===== RECORDS PROVIDED

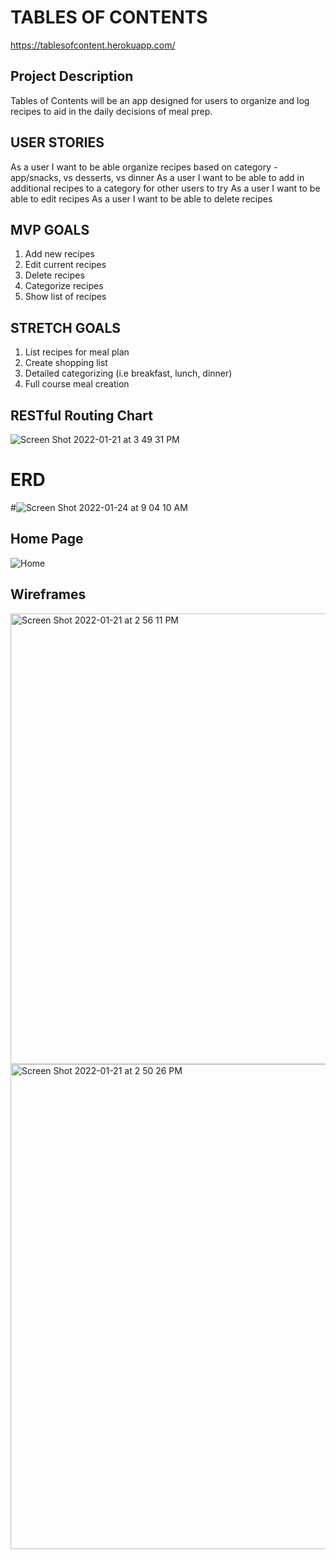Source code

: # TABLES OF CONTENTS
https://tablesofcontent.herokuapp.com/

## Project Description
Tables of Contents will be an app designed for users to organize and log recipes to aid in the daily decisions of meal prep.



## USER STORIES
As a user I want to be able organize recipes based on category - app/snacks, vs desserts, vs dinner
As a user I want to be able to add in additional recipes to a category for other users to try
As a user I want to be able to edit recipes
As a user I want to be able to delete recipes


## MVP GOALS
1. Add new recipes
2. Edit current recipes
3. Delete recipes
4. Categorize recipes
5. Show list of recipes

## STRETCH GOALS
1. List recipes for meal plan
2. Create shopping list
3. Detailed categorizing (i.e breakfast, lunch, dinner)
4. Full course meal creation

## RESTful Routing Chart

![Screen Shot 2022-01-21 at 3 49 31 PM](https://user-images.githubusercontent.com/95259747/150806331-13de8cca-d8d6-4ad1-b721-7c0aa41eff23.png)


# ERD

#![Screen Shot 2022-01-24 at 9 04 10 AM](https://user-images.githubusercontent.com/95259747/150808066-2ecde8bc-0694-4dae-8de0-ff1703b792d5.png)

## Home Page
![Home](https://github.com/sam-aum/TablesofContents/assets/95770704/6e3adf18-3b22-4716-b2cc-1aa5556ab5d2)


## Wireframes

<img width="721" alt="Screen Shot 2022-01-21 at 2 56 11 PM" src="https://user-images.githubusercontent.com/95259747/150807941-5f38ee8e-bb61-4163-9932-a265e071b3e2.png">


<img width="776" alt="Screen Shot 2022-01-21 at 2 50 26 PM" src="https://user-images.githubusercontent.com/95259747/150807869-0c44c614-86a9-4b4e-90fa-c84c004cb440.png">





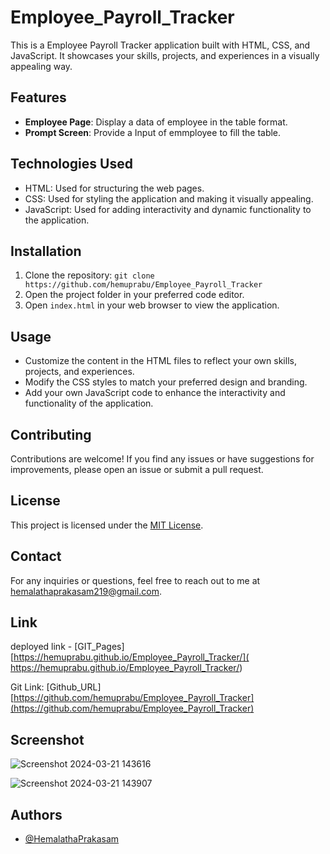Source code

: # Employee_Payroll_Tracker


This is a Employee Payroll Tracker application built with HTML, CSS, and JavaScript. It showcases your skills, projects, and experiences in a visually appealing way.

## Features

- **Employee Page**: Display a data of employee in the table format.
- **Prompt Screen**: Provide a Input of emmployee to fill the table.

## Technologies Used

- HTML: Used for structuring the web pages.
- CSS: Used for styling the application and making it visually appealing.
- JavaScript: Used for adding interactivity and dynamic functionality to the application.

## Installation

1. Clone the repository: `git clone https://github.com/hemuprabu/Employee_Payroll_Tracker`
2. Open the project folder in your preferred code editor.
3. Open `index.html` in your web browser to view the application.

## Usage

- Customize the content in the HTML files to reflect your own skills, projects, and experiences.
- Modify the CSS styles to match your preferred design and branding.
- Add your own JavaScript code to enhance the interactivity and functionality of the application.

## Contributing

Contributions are welcome! If you find any issues or have suggestions for improvements, please open an issue or submit a pull request.

## License

This project is licensed under the [MIT License](LICENSE).

## Contact

For any inquiries or questions, feel free to reach out to me at [hemalathaprakasam219@gmail.com](mailto:hemalathaprakasam219@gmail.com).

## Link

deployed link - [GIT_Pages][https://hemuprabu.github.io/Employee_Payroll_Tracker/]( https://hemuprabu.github.io/Employee_Payroll_Tracker/)

Git Link: [Github_URL][https://github.com/hemuprabu/Employee_Payroll_Tracker](https://github.com/hemuprabu/Employee_Payroll_Tracker)


## Screenshot

![Screenshot 2024-03-21 143616](https://github.com/hemuprabu/Employee_Payroll_Tracker/assets/108079829/cf1efe25-bae5-4395-8bc3-972ac9a95d10)

![Screenshot 2024-03-21 143907](https://github.com/hemuprabu/Employee_Payroll_Tracker/assets/108079829/845c1f91-48ba-4645-b39f-a912c53f422f)



## Authors

- [@HemalathaPrakasam](https://github.com/hemuprabu)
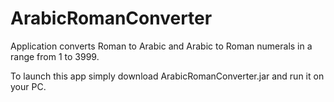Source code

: # ArabicRomanConverter
Application converts Roman to Arabic and Arabic to Roman numerals in a range from 1 to 3999.

To launch this app simply download ArabicRomanConverter.jar and run it on your PC.
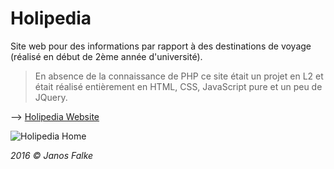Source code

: # Holipedia
 
Site web pour des informations par rapport à des destinations de voyage (réalisé en début de 2ème année d'université).
> En absence de la connaissance de PHP ce site était un projet en L2 et était réalisé entièrement en HTML, CSS, JavaScript pure et un peu de JQuery. 

--> [Holipedia Website](https://holipediaofficial.000webhostapp.com/)

![Holipedia Home](https://i.ibb.co/BPcgZyc/home.png)


*2016 © Janos Falke*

==========

THE PROBLEM: The pictures are to be omitted, and the rest of the listing is to be transcribed exactly.

RESPONSE AREA:
Source code

: # TABLES OF CONTENTS
https://tablesofcontent.herokuapp.com/

## Project Description
Tables of Contents will be an app designed for users to organize and log recipes to aid in the daily decisions of meal prep.



## USER STORIES
As a user I want to be able organize recipes based on category - app/snacks, vs desserts, vs dinner
As a user I want to be able to add in additional recipes to a category for other users to try
As a user I want to be able to edit recipes
As a user I want to be able to delete recipes


## MVP GOALS
1. Add new recipes
2. Edit current recipes
3. Delete recipes
4. Categorize recipes
5. Show list of recipes

## STRETCH GOALS
1. List recipes for meal plan
2. Create shopping list
3. Detailed categorizing (i.e breakfast, lunch, dinner)
4. Full course meal creation

## RESTful Routing Chart

![Screen Shot 2022-01-21 at 3 49 31 PM](https://user-images.githubusercontent.com/95259747/150806331-13de8cca-d8d6-4ad1-b721-7c0aa41eff23.png)


# ERD

#![Screen Shot 2022-01-24 at 9 04 10 AM](https://user-images.githubusercontent.com/95259747/150808066-2ecde8bc-0694-4dae-8de0-ff1703b792d5.png)

## Home Page
![Home](https://github.com/sam-aum/TablesofContents/assets/95770704/6e3adf18-3b22-4716-b2cc-1aa5556ab5d2)


## Wireframes

<img width="721" alt="Screen Shot 2022-01-21 at 2 56 11 PM" src="https://user-images.githubusercontent.com/95259747/150807941-5f38ee8e-bb61-4163-9932-a265e071b3e2.png">


<img width="776" alt="Screen Shot 2022-01-21 at 2 50 26 PM" src="https://user-images.githubusercontent.com/95259747/150807869-0c44c614-86a9-4b4e-90fa-c84c004cb440.png">





Source code

: # Employee_Payroll_Tracker


This is a Employee Payroll Tracker application built with HTML, CSS, and JavaScript. It showcases your skills, projects, and experiences in a visually appealing way.

## Features

- **Employee Page**: Display a data of employee in the table format.
- **Prompt Screen**: Provide a Input of emmployee to fill the table.

## Technologies Used

- HTML: Used for structuring the web pages.
- CSS: Used for styling the application and making it visually appealing.
- JavaScript: Used for adding interactivity and dynamic functionality to the application.

## Installation

1. Clone the repository: `git clone https://github.com/hemuprabu/Employee_Payroll_Tracker`
2. Open the project folder in your preferred code editor.
3. Open `index.html` in your web browser to view the application.

## Usage

- Customize the content in the HTML files to reflect your own skills, projects, and experiences.
- Modify the CSS styles to match your preferred design and branding.
- Add your own JavaScript code to enhance the interactivity and functionality of the application.

## Contributing

Contributions are welcome! If you find any issues or have suggestions for improvements, please open an issue or submit a pull request.

## License

This project is licensed under the [MIT License](LICENSE).

## Contact

For any inquiries or questions, feel free to reach out to me at [hemalathaprakasam219@gmail.com](mailto:hemalathaprakasam219@gmail.com).

## Link

deployed link - [GIT_Pages][https://hemuprabu.github.io/Employee_Payroll_Tracker/]( https://hemuprabu.github.io/Employee_Payroll_Tracker/)

Git Link: [Github_URL][https://github.com/hemuprabu/Employee_Payroll_Tracker](https://github.com/hemuprabu/Employee_Payroll_Tracker)


## Screenshot

![Screenshot 2024-03-21 143616](https://github.com/hemuprabu/Employee_Payroll_Tracker/assets/108079829/cf1efe25-bae5-4395-8bc3-972ac9a95d10)

![Screenshot 2024-03-21 143907](https://github.com/hemuprabu/Employee_Payroll_Tracker/assets/108079829/845c1f91-48ba-4645-b39f-a912c53f422f)



## Authors

- [@HemalathaPrakasam](https://github.com/hemuprabu)
Source code

: # ArabicRomanConverter
Application converts Roman to Arabic and Arabic to Roman numerals in a range from 1 to 3999.

To launch this app simply download ArabicRomanConverter.jar and run it on your PC.
Source code

: # Holipedia
 
Site web pour des informations par rapport à des destinations de voyage (réalisé en début de 2ème année d'université).
> En absence de la connaissance de PHP ce site était un projet en L2 et était réalisé entièrement en HTML, CSS, JavaScript pure et un peu de JQuery. 

--> [Holipedia Website](https://holipediaofficial.000webhostapp.com/)

![Holipedia Home](https://i.ibb.co/BPcgZyc/home.png)


*2016 © Janos Falke*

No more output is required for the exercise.